Given the records below, pull every line with the word "quiet" into the answer.

» **Information provided**
_____
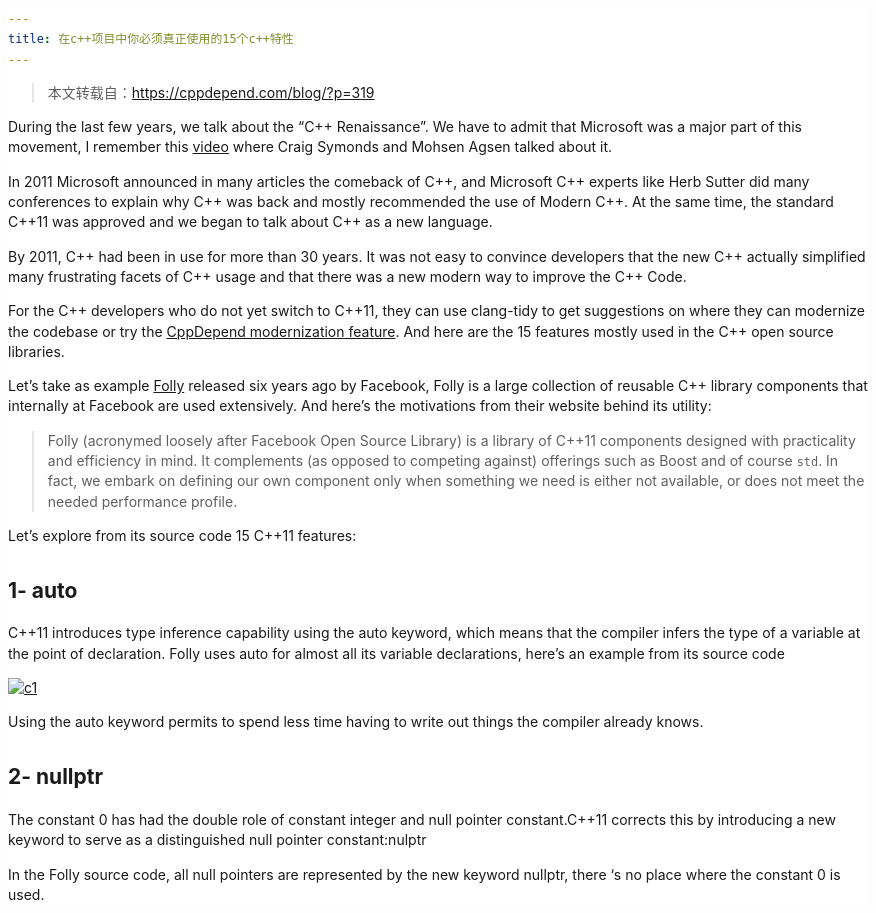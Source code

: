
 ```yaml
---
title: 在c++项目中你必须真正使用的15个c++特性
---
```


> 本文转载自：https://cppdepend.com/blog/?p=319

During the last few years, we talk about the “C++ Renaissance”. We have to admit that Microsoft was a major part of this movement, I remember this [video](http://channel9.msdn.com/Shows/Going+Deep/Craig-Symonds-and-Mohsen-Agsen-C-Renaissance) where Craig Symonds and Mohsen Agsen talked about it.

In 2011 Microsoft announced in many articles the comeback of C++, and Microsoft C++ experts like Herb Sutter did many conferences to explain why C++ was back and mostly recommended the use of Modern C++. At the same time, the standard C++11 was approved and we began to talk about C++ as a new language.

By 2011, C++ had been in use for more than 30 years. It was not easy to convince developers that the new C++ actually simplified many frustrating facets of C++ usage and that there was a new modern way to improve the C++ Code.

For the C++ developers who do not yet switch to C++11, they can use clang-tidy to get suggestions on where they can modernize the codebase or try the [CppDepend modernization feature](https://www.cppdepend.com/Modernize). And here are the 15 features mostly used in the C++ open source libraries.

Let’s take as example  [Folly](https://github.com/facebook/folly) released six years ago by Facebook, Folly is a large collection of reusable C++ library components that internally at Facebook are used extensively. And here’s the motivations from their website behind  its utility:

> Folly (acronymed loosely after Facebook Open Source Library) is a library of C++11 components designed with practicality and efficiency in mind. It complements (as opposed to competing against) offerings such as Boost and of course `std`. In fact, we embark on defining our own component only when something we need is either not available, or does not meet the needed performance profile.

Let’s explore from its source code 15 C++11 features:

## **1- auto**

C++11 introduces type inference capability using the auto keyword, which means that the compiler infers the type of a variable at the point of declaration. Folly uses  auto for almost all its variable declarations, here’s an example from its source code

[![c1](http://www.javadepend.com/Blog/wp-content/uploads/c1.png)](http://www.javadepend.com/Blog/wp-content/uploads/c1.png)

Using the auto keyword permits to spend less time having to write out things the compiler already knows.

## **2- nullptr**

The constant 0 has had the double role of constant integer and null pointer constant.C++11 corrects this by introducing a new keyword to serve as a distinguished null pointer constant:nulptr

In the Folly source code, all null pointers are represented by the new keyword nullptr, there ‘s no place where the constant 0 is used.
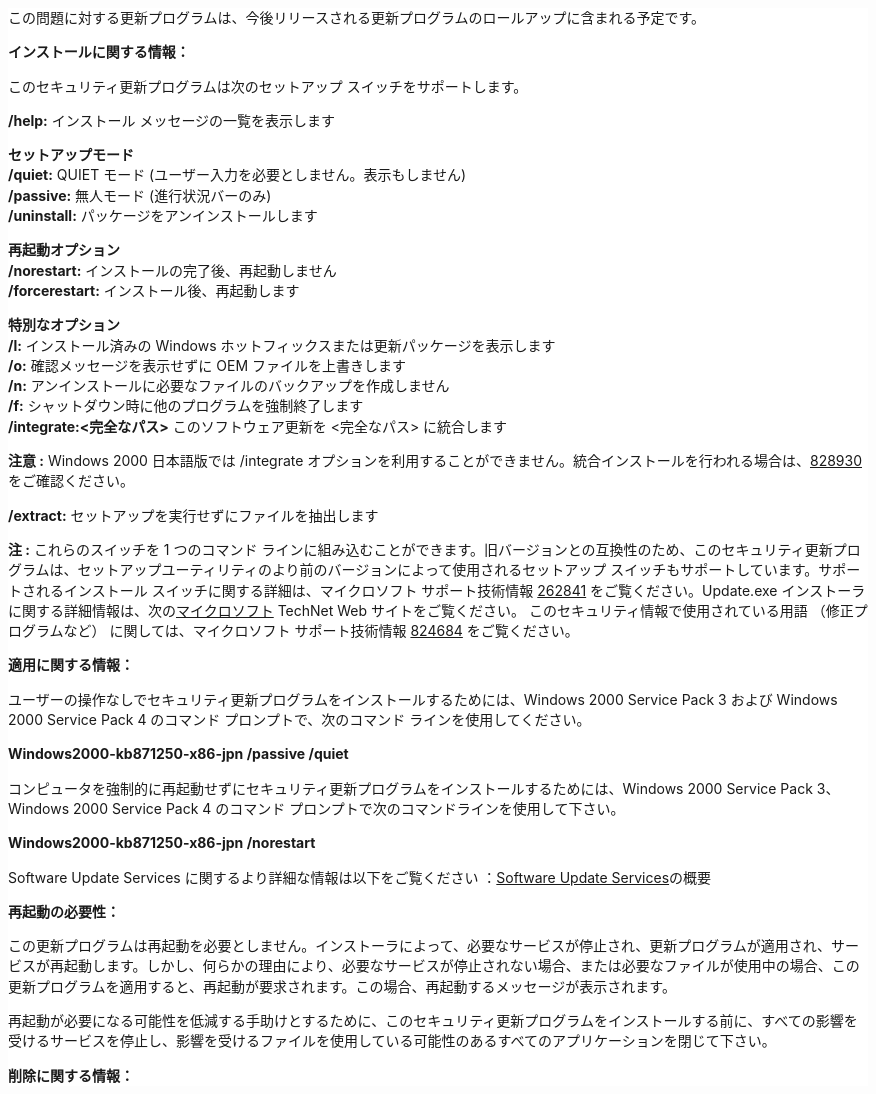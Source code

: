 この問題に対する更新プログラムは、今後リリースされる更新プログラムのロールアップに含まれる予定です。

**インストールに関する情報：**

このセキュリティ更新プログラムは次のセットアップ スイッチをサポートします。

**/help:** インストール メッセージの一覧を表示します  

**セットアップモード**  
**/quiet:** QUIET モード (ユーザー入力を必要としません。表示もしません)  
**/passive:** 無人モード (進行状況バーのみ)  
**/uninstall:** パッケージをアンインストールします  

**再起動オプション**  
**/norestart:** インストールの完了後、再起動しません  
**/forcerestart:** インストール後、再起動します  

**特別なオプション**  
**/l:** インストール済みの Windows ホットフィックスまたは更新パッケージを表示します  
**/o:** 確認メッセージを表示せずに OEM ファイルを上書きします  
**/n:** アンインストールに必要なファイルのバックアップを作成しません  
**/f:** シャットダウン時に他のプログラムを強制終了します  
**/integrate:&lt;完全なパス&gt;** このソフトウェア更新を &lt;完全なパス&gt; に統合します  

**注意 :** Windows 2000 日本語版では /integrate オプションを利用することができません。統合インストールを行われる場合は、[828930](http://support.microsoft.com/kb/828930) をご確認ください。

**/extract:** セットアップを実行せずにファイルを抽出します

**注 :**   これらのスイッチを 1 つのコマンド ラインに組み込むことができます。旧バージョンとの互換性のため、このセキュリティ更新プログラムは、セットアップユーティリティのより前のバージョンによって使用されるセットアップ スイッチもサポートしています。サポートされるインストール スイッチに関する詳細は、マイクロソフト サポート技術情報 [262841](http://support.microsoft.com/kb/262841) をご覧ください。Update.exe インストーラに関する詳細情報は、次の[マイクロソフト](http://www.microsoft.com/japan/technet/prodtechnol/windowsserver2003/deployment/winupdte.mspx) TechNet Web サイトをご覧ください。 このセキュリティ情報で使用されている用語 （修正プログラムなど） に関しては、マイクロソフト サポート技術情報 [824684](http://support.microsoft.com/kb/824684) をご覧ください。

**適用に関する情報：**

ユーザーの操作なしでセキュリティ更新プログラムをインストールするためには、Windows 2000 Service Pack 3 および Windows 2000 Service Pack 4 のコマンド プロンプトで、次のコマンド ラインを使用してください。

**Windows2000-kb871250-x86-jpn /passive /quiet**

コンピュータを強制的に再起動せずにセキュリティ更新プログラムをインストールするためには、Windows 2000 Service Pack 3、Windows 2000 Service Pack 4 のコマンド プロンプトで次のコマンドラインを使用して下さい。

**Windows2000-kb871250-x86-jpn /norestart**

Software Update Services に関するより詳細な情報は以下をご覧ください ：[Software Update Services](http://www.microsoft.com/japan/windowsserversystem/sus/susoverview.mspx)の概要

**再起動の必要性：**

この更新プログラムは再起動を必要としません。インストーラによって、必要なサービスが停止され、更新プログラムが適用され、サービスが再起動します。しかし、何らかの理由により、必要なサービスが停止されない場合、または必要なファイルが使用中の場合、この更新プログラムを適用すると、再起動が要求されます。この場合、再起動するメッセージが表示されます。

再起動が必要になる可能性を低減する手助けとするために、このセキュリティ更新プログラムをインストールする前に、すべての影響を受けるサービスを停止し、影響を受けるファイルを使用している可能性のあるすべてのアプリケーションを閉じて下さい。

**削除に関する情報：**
_____
» **Exercise result**
**/quiet:** QUIET モード (ユーザー入力を必要としません。表示もしません)  
**Windows2000-kb871250-x86-jpn /passive /quiet**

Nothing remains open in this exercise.